EXTRACTED RECORDS:
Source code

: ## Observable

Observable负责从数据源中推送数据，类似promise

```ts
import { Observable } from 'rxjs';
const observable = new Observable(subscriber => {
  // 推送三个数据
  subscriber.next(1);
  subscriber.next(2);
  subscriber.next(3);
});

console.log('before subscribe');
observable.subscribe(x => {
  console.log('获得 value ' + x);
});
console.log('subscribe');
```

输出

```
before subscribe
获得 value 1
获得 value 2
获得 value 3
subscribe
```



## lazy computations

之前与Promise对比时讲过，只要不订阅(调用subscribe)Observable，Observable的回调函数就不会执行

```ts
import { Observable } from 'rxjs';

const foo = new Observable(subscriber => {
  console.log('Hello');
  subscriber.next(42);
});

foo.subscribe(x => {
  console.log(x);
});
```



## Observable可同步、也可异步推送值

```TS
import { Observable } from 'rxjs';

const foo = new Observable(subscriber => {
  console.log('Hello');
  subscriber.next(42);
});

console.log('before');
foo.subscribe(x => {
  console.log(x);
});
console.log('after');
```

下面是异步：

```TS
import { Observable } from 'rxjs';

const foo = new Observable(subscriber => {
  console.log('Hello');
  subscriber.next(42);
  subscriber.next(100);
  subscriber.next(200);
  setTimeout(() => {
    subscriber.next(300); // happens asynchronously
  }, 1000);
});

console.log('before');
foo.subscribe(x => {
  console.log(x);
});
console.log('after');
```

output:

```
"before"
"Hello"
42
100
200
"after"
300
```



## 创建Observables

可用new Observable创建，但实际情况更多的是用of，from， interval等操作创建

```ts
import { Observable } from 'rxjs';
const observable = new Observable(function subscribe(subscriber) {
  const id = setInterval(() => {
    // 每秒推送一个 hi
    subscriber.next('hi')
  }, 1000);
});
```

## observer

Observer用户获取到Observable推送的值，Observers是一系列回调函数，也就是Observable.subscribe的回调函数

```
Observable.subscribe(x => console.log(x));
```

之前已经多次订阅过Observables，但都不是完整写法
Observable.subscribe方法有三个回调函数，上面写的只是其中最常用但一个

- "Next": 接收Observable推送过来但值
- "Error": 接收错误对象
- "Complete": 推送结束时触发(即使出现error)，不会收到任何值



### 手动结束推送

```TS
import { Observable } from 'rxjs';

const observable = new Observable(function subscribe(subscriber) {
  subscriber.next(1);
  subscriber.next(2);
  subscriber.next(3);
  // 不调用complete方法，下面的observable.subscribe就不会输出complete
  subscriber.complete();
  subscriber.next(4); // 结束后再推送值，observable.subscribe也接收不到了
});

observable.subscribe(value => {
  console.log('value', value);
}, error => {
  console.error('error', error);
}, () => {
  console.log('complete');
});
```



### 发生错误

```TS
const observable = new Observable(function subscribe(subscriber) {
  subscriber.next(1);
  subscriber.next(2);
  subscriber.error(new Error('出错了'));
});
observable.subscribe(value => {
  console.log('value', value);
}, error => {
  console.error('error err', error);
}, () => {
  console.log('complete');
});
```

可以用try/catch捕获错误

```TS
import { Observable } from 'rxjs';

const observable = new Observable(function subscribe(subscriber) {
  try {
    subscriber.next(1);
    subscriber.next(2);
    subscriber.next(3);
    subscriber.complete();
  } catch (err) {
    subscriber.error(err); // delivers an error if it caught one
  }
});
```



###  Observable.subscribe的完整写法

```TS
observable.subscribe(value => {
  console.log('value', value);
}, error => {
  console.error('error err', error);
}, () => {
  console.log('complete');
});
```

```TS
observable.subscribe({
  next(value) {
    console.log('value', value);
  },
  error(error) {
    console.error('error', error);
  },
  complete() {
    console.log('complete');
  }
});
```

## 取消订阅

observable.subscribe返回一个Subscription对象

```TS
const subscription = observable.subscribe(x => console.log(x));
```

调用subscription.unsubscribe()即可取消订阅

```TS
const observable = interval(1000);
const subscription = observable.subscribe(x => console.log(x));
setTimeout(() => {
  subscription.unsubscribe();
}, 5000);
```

WHAT YOU NEED TO DO:
Each line that includes the string "unsubscribe" should be copied from the data.

EXERCISE OUTPUT:
调用subscription.unsubscribe()即可取消订阅
  subscription.unsubscribe();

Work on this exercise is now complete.